§ **TASK ITEM**
Could you show each line of the records that contains the word "vals"?

*** Opening SOURCE MATERIAL ***

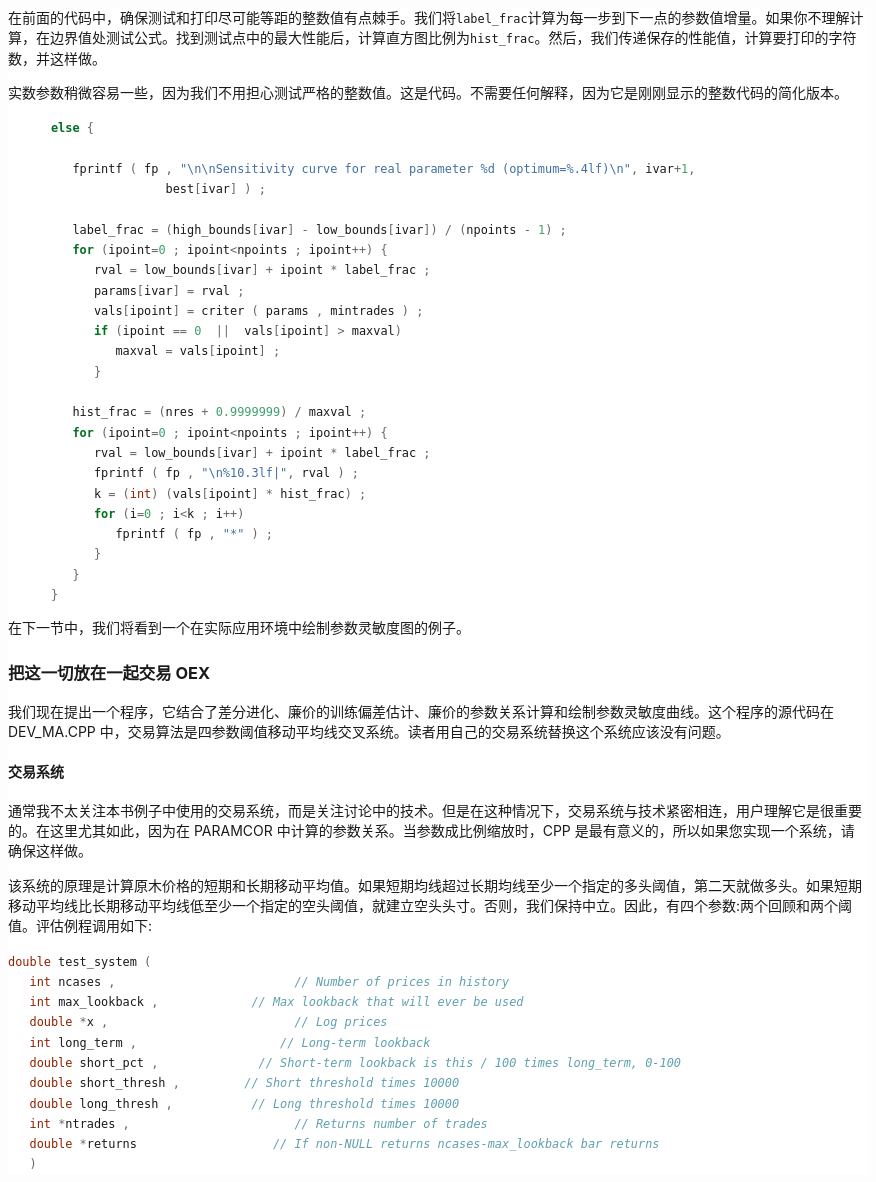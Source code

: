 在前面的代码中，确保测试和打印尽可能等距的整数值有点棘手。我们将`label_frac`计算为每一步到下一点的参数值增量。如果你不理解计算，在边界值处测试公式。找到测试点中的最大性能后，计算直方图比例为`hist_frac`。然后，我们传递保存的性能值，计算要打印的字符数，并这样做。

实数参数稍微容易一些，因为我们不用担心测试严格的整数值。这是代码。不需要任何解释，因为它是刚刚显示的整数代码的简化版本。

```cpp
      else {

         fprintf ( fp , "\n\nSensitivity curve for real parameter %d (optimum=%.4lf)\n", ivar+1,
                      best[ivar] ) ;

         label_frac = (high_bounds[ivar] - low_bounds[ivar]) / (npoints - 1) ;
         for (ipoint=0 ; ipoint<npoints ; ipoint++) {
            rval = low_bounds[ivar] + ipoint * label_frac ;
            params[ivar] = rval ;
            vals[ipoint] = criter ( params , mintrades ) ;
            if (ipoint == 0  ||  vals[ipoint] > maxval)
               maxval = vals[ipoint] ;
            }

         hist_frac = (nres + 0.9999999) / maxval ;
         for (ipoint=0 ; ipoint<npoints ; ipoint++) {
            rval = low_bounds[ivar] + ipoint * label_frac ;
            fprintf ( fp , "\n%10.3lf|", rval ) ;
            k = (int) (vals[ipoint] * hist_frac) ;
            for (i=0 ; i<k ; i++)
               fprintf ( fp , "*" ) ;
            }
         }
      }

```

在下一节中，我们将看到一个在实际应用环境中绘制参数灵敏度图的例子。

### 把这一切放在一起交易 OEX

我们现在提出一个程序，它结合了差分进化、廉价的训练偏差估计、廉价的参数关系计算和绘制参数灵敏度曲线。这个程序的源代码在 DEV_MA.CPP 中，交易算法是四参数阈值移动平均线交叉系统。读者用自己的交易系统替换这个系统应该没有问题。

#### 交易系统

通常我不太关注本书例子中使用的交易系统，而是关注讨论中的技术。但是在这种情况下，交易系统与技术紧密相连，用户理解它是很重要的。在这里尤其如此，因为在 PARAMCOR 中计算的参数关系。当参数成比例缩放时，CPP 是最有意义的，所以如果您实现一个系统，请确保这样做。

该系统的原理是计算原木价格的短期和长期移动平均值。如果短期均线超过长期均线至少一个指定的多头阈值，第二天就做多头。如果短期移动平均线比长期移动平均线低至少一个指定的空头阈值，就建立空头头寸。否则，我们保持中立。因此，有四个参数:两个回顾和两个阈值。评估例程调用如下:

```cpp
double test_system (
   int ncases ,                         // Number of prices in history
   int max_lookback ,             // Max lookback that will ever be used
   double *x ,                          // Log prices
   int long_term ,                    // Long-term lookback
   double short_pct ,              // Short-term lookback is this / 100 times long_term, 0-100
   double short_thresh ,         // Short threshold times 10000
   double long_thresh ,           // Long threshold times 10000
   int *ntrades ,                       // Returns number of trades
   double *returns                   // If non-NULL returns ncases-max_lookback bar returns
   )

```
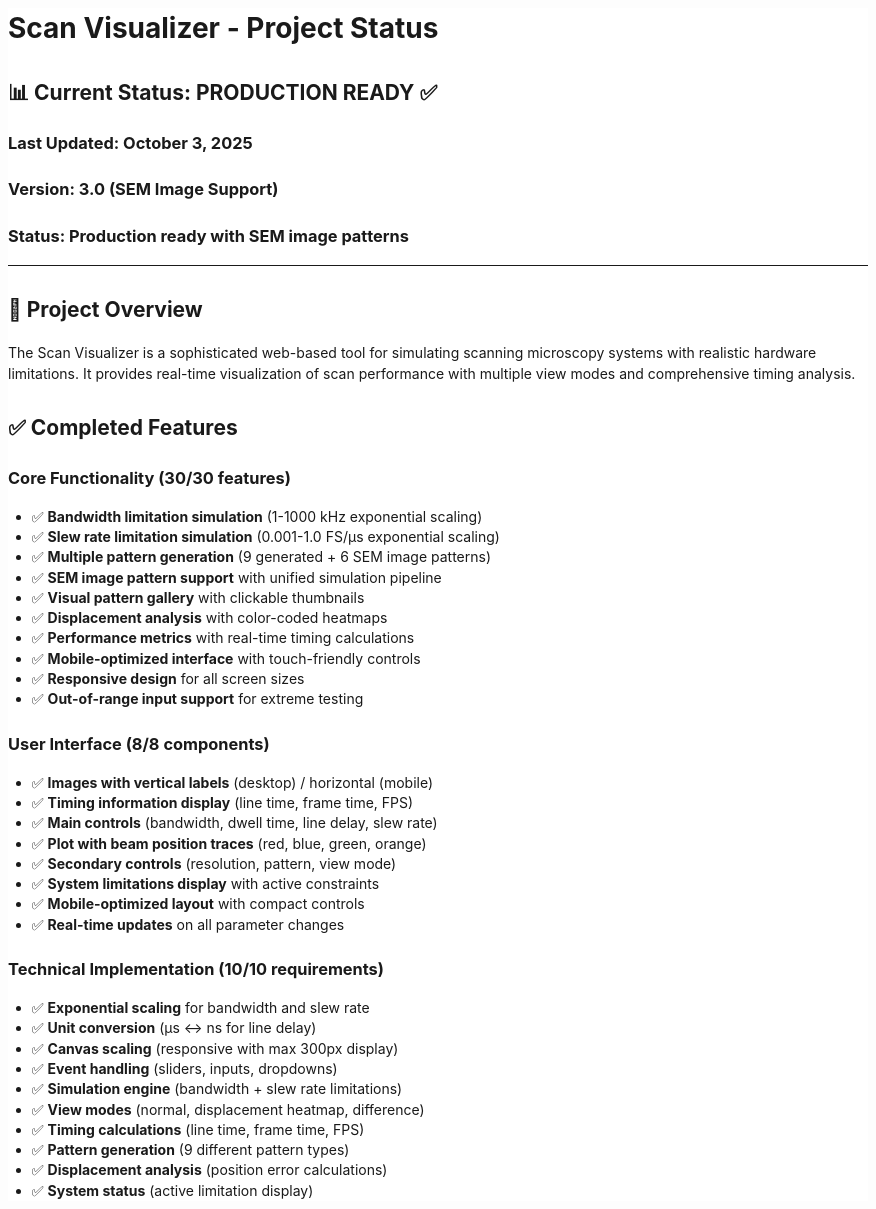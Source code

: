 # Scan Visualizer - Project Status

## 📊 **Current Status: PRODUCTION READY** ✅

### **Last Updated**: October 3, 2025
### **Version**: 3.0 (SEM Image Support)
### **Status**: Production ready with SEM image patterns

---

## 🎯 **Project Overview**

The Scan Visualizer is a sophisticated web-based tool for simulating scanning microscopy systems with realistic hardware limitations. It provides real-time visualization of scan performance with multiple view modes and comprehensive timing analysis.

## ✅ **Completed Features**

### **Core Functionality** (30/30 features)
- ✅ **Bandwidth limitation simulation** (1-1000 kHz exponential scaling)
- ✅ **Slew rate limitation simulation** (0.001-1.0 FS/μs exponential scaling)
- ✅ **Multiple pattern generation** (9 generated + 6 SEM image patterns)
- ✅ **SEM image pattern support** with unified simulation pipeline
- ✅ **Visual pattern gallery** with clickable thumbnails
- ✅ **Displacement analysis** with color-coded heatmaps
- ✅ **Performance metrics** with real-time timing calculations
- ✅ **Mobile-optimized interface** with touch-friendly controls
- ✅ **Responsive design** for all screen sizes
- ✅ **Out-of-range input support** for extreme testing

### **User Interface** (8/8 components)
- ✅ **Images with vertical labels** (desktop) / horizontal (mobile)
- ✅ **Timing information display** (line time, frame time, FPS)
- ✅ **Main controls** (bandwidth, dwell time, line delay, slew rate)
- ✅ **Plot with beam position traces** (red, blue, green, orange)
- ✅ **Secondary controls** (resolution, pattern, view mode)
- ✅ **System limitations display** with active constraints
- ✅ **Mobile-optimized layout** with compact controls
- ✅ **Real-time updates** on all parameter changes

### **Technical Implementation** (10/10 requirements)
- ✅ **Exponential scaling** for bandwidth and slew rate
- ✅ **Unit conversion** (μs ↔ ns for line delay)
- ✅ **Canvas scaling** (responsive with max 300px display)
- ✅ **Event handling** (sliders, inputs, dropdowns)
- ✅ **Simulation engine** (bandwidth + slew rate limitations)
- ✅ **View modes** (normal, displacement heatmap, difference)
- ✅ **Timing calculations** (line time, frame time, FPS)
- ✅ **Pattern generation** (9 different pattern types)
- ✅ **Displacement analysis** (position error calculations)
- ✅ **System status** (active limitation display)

*** Closing SOURCE MATERIAL ***

§ **YOUR RESPONSE**
            vals[ipoint] = criter ( params , mintrades ) ;
            if (ipoint == 0  ||  vals[ipoint] > maxval)
               maxval = vals[ipoint] ;
            k = (int) (vals[ipoint] * hist_frac) ;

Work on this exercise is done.